Commuting to and from the Sydney CBD for work I have quite a bit of time to kill on the train, so I figured why not focus my digital artifact on something that is accessible from my phone. When considering the culture I wanted to immerse myself into, I decided to reflect on significant times in my life in which I was drawn back to my fangirl days. My One Direction fan girl days to be specific (don’t deny the fact that you had one too). As a manufactured band, they stole the hearts of teens worldwide. So I was curious about manufactured bands from non-English speaking countries. And that’s when I thought, why not look at Japanese idol groups since they seem so unique. To read my experience with Japanese idol culture, click here to view my digital artifact.

So how did I reach the conclusion on deciding what topic to look at for my digital artifact and through what approach? This comes down to personal subjectivity, which Ratner (2012) states guides topic choices, methodologies selected and how one interprets data. Initially my key motives for looking into this topic were based on:

  • Being a cultural outsider, I was curious about Japanese culture;
  • Being involved in fan culture when I was younger, I was interested to see how it is represented and how fans engage with it in different countries;
  • To understand what idol culture actually is.

The above diagram represents my methodological framework in conducting my autoethnography, as outlined by Ellis et al. (2011). My starting point to immerse myself into Japanese idol culture was through watching YouTube videos, in which my only prior knowledge was that they were incredibly popular in Japanese pop culture and music. YouTube acted as my base field site as I became a participant observer. Branching into other platforms to enhance my experience, I stumbled across and app called Cheerz.
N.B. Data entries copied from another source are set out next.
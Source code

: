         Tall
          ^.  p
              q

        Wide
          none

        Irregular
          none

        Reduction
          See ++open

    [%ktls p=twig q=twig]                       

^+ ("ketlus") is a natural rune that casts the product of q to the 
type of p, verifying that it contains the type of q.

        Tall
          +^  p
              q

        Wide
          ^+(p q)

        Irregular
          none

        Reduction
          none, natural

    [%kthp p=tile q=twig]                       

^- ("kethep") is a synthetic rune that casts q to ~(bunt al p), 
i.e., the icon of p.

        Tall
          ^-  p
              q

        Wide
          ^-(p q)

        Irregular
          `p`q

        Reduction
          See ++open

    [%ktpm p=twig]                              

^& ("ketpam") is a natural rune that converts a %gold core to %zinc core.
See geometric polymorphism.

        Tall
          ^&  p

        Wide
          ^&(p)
The app allows budding idols to post photos, usually a selfie, where fans can support their favourite up-and-coming artists through cheer endorsements. It is based upon fan interaction which increases artists opportunities for visibility and success.
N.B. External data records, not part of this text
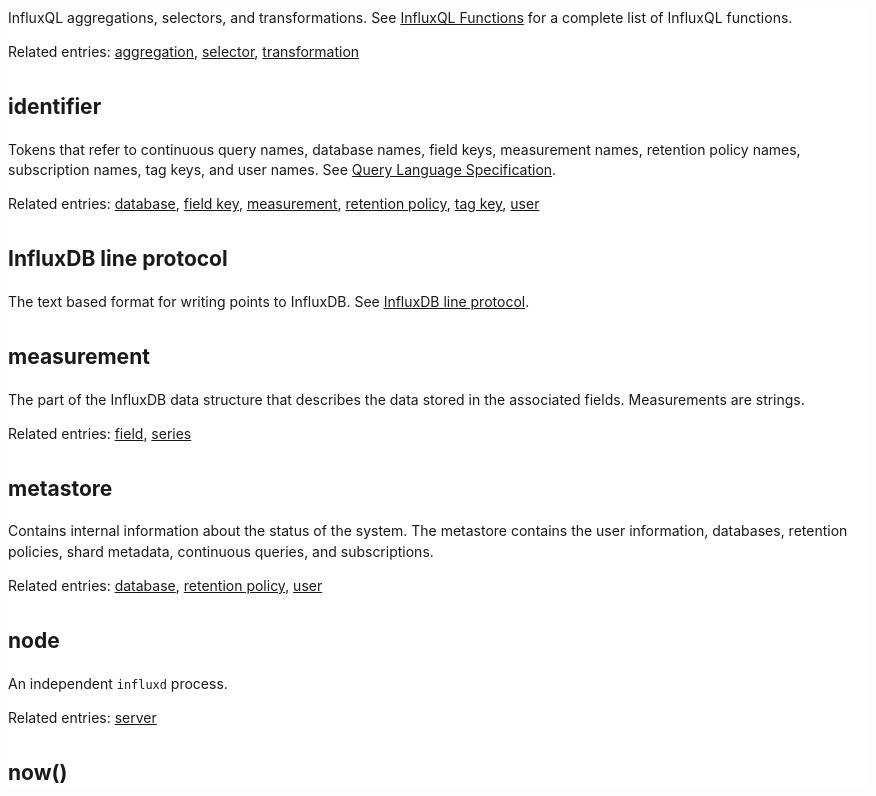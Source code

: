 InfluxQL aggregations, selectors, and transformations.
See [InfluxQL Functions](/influxdb/v1.7/query_language/functions/) for a complete list of InfluxQL functions.

Related entries: [aggregation](/influxdb/v1.7/concepts/glossary/#aggregation), [selector](/influxdb/v1.7/concepts/glossary/#selector), [transformation](/influxdb/v1.7/concepts/glossary/#transformation)

## identifier

Tokens that refer to continuous query names, database names, field keys,
measurement names, retention policy names, subscription names, tag keys, and
user names.
See [Query Language Specification](/influxdb/v1.7/query_language/spec/#identifiers).

Related entries:
[database](/influxdb/v1.7/concepts/glossary/#database),
[field key](/influxdb/v1.7/concepts/glossary/#field-key),
[measurement](/influxdb/v1.7/concepts/glossary/#measurement),
[retention policy](/influxdb/v1.7/concepts/glossary/#retention-policy-rp),
[tag key](/influxdb/v1.7/concepts/glossary/#tag-key),
[user](/influxdb/v1.7/concepts/glossary/#user)

## InfluxDB line protocol

The text based format for writing points to InfluxDB. See [InfluxDB line protocol](/influxdb/v1.7/write_protocols/).

## measurement

The part of the InfluxDB data structure that describes the data stored in the associated fields.
Measurements are strings.

Related entries: [field](/influxdb/v1.7/concepts/glossary/#field), [series](/influxdb/v1.7/concepts/glossary/#series)

## metastore

Contains internal information about the status of the system.
The metastore contains the user information, databases, retention policies, shard metadata, continuous queries, and subscriptions.

Related entries: [database](/influxdb/v1.7/concepts/glossary/#database), [retention policy](/influxdb/v1.7/concepts/glossary/#retention-policy-rp), [user](/influxdb/v1.7/concepts/glossary/#user)

## node

An independent `influxd` process.

Related entries: [server](/influxdb/v1.7/concepts/glossary/#server)

## now()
Moving onto my epiphanies. Epiphanies occur to an individual depending on what stands out to them based on their own cultural background and understanding. Explored through my digital artifact were epiphanies of fetishising and commodifying of women’s bodies in Japanese idol culture, especially young girls, along with understanding the cultural elements that effect the portrayal of women in media outlets. Ellis et al. (2011) suggest that understanding why one experiences epiphanies requires “comparing and contrasting personal experience against existing research”. The notion of positioning is important here, which is “how researchers view themselves in relation to the research and the data; their understanding of self in the creation of knowledge”(Pitard 2017). This sense of positioning is developed through philosophical beliefs and assumptions that are accrued through an individual’s life and frame their cultural understanding through ontology, which is the world and what we know about it shaped by lived experiences and perceptions, and epistemology, which is the nature of knowing and how one comes to know (Pitard 2017; Higgs & Threaded 2009; Hofer 2004). In order to understand why I had these epiphanies, I conducted research into Japanese idol culture, with my values, experiences and assumptions guiding my research through personal reflexivity (Pitard 2017). Why such elements became a focus topic and served as my epiphanies were strongly based upon the media I have surrounded myself with. My relationship with female artists and their music videos in particular has been shaped by liberation as opposed to objectification. It is one where myself and other women have the choice and freedom to express ourselves the way we willingly choose to do so without feeling pressured by a wider society to present ourselves as hypersexualised, unrealistic, cartoonish and as objects which ultimately reduce female sexuality down to a prize that can be won by men. For example, Little Mix who through all elements of artistry presents a feminist voice fuelling empowerment, independence and strength, and more specifically Lilly Allen’s 2013 song ‘Hard Out Here’ which confronts the issue of the media socialising women into thinking that their value lies in their appearance.

I must acknowledge epistemological reflexivity within my research, being a consideration of how research design may have limited or influenced my research and how I may have done it differently (Pitard 2017). Limitations did exist in using only two platforms, being YouTube and Cheerz, and if I were to complete a more comprehensive study platforms including Twitter and Tumblr could have been utilised. As I was looking predominately at portrayal based upon visuals however, YouTube and Cheerz allowed me to gather sufficient information. My research was also influenced from a personal point of view and a cultural upbringing in the way’s females are portrayed within the media and the idea that we must appeal to men in order to have worth, therefore focusing on this element of idol culture as opposed to the many other, positive elements that it entails.

When I decided upon Japanese idol culture for my Digital Artifact, I expected it to be a somewhat light hearted topic. Initially I started looking solely at the app Cheerz, wanting to see how fans interact with idols. But my autoethnographic experience lead me into a different direction, into the sexualisation and exploitation of women in media settings which often stem from underlying societal issues ingrained in culture. Although this representation may differ from country to country, it is essentially a product of all nations.